### DIRECTIONS
Write only the number of lines in the entries that hold the string "setCursor".

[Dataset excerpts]
——————
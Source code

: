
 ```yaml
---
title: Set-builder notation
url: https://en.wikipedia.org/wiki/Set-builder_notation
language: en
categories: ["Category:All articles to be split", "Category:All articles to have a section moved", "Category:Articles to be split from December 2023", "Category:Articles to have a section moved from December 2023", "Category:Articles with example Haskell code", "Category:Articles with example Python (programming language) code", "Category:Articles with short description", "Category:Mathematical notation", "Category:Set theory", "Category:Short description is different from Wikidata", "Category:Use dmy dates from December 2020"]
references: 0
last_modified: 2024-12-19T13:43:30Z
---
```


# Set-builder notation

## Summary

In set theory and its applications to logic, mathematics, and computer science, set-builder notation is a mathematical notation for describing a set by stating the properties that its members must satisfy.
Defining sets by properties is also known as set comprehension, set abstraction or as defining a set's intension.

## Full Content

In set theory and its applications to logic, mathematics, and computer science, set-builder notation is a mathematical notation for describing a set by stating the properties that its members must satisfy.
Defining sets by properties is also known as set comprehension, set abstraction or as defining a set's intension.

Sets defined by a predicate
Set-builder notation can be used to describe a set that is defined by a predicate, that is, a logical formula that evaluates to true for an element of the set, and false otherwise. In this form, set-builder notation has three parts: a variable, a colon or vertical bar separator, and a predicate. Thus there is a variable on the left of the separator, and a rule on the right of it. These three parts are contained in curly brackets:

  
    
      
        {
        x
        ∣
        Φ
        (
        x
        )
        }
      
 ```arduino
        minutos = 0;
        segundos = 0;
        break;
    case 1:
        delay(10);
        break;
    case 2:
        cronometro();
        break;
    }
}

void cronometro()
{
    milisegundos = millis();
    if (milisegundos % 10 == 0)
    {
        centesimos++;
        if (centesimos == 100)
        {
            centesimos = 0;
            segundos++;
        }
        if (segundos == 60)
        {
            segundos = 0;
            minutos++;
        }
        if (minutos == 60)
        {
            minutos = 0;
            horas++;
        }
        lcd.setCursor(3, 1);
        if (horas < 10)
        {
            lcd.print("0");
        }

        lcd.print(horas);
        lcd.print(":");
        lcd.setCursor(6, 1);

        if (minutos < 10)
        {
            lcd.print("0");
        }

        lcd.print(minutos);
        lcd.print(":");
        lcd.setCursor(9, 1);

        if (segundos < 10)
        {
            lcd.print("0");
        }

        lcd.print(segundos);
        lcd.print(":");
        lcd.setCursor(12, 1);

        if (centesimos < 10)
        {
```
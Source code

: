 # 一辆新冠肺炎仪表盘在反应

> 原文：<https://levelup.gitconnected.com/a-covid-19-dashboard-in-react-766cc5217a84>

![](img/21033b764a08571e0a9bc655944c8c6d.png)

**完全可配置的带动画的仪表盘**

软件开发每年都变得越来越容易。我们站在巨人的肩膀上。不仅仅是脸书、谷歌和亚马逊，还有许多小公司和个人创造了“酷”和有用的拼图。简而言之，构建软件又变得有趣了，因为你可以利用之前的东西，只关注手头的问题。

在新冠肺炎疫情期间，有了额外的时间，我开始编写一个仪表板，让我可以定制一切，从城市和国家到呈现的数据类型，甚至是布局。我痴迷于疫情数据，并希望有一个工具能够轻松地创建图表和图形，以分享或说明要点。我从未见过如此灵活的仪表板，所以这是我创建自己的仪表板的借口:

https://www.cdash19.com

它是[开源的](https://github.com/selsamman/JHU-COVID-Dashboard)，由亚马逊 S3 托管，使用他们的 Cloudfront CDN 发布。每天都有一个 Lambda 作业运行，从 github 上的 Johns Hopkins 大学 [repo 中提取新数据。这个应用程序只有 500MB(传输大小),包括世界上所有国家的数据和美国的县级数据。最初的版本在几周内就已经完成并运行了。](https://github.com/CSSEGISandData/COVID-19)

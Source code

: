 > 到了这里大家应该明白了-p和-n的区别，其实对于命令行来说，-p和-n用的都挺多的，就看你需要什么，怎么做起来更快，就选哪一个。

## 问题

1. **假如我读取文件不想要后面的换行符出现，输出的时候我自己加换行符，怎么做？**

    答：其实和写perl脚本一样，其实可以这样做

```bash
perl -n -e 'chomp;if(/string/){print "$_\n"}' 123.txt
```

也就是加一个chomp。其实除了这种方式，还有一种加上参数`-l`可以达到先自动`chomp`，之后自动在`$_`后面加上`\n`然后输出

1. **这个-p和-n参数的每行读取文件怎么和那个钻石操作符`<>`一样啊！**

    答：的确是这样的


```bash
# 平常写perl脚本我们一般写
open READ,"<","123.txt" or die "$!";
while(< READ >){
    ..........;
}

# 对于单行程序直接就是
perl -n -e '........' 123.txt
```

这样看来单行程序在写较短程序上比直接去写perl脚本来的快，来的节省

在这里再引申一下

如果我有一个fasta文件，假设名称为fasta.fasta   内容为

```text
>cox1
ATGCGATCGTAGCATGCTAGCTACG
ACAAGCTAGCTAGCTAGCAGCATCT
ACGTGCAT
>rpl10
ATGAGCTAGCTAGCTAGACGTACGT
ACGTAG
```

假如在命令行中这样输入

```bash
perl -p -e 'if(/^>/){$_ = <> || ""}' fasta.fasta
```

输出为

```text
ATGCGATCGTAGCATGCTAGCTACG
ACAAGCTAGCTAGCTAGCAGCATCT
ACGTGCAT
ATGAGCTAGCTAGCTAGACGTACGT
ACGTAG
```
——————
### ANSWER AREA
4